We have [1] weeks to wait until Missy's next episode.
Finally. Here we fucking go. Doctor Who Series 10 is about to get good. I mean, it was already okay but the first four episodes aren't anything particularly memorable or different. And then this episode happened, and now the Doctor is blind. Wonderful. At last we're getting into some fun experimental areas that the show hasn't touched before. After five weeks, I feel like the show I love is finally back. The old RTD formula that Series 10 has adhered to rigidly up to this point has just been set on fire and thrown off a bridge. We're once again in uncharted territory.
Blinding the Doctor aside, this is a strong episode on its own. Nardole is finally part of the TARDIS crew and he's brilliant. He brings an alien perspective to things that helps to move the show away from contemporary Earth, like when he recognises the actor who voices the suits. Bill continues to be wonderful and I hope to god she stays on for Series 11. She's a nice change of pace from past companions and her teacher/pupil relationship with the Doctor isn't a dynamic the modern series has done before. And obviously Peter Capaldi is still one of if not the best actors ever to play the Doctor.
Jamie Mathieson once again turns in a script with an incredibly strong sense of premise and identity. This is a story about capitalist zombies in space, and everything from the set-up to the resolution is based firmly around that idea. Like Thin Ice and unlike Smile, the politics of this episode are coherent and are expressed clearly through narrative and character action. So focused on its central theme is this story that it deliberately bypasses an easy action sequence that circumstance basically hands Mathieson on a plate, instead choosing to keep us locked into the perspective of Bill who passes out and misses the fight completely. Clearly this is a story less concerned with the spectacle of space zombies than it is with what those space zombies represent (no matter how fun a good space zombie can be). The only change I'd make to this episode in terms of how the main message is handled is that the Doctor really should've blown up the spacestation at the end. Fuck the faceless corporation who allowed this to happen. If a fresh batch of workers are on their way, the Doctor should've destroyed the station to prevent them from meeting the same fate as the first lot. I know there's a scene at the end similar to the one in Thin Ice where the Doctor gives us a quick summary of what happens next in universal history and reassures us that there's a happy ending, but still.

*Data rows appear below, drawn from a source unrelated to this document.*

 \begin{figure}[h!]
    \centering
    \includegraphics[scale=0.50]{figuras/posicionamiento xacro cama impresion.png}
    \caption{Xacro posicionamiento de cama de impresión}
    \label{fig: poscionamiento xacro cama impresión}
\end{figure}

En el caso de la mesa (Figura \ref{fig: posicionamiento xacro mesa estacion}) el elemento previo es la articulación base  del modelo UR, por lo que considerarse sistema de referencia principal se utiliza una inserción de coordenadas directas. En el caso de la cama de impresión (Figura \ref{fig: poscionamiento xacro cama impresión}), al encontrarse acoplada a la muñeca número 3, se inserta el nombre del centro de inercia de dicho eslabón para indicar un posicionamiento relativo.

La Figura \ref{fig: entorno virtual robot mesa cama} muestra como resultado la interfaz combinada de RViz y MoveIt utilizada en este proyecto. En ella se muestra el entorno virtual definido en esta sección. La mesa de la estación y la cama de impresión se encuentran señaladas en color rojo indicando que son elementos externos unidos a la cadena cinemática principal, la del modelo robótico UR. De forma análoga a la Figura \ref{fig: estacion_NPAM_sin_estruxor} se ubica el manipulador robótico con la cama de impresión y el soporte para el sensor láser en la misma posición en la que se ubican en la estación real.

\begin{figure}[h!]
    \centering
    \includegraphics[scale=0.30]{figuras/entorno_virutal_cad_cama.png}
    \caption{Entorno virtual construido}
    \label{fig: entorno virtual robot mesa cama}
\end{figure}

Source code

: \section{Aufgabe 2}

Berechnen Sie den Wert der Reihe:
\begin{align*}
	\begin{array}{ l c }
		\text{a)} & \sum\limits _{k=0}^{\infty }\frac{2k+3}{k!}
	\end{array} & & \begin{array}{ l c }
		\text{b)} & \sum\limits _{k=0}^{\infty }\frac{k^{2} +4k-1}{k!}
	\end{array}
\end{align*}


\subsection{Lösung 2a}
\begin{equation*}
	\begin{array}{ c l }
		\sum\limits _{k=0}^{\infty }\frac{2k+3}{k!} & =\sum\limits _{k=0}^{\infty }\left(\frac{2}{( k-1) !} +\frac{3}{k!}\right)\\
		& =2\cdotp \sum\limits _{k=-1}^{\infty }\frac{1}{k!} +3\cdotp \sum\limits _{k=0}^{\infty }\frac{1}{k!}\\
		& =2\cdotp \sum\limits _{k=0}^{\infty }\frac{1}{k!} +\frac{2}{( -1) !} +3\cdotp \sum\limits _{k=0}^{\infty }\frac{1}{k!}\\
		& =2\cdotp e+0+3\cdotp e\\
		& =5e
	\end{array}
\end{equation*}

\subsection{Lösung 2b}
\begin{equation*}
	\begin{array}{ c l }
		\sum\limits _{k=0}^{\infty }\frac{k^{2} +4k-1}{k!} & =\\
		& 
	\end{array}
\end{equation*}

If I were to criticise this episode further, I supposed it's a bit of a cop-out that Bill died and then wasn't actually dead, but to be fair it's not as if they were going to properly kill off the main companion in Episode 5. And to be fairer, at least Mathieson didn't pull a Knock Knock and reveal that everyone else could be brought back to life just as easily for a cheap happy ending. And to be even fairer still, any talk of this episode coping-out when it comes to long-term consequences can quite rightly be drowned out by the fact that Dr Who is now permanently blind. The most exciting thing about this is that it offers new challenges for the character without actually preventing him from saving the day. As made clear by the action sequence that we miss by being in Bill's shoes, Doctor Who isn't a show about action so much as it's about drama and discussion. The Doctor's blindness inhibits him physically but all he needs to win every week is his mind. It's a fun twist to have on the character that I hope lasts for a while and plays into his eventual regeneration into Hayley Atwell this Christmas.
Oxygen is a really strong episode filled with wonderful little moments, like the reference to the fluid link, or the universe "showing its true face", or breaths being a unit of distance. It's a lot darker and less fun that Mathieson's previous stories but there's still a spark of optimism and humour in there that makes this gritty space horror adventure undeniably a Doctor Who episode. Oxygen isn't about the gore or the jump scares or the fear factor, it's about the characters solving the problem at hand. Act 2 of Series 10 is off the great start.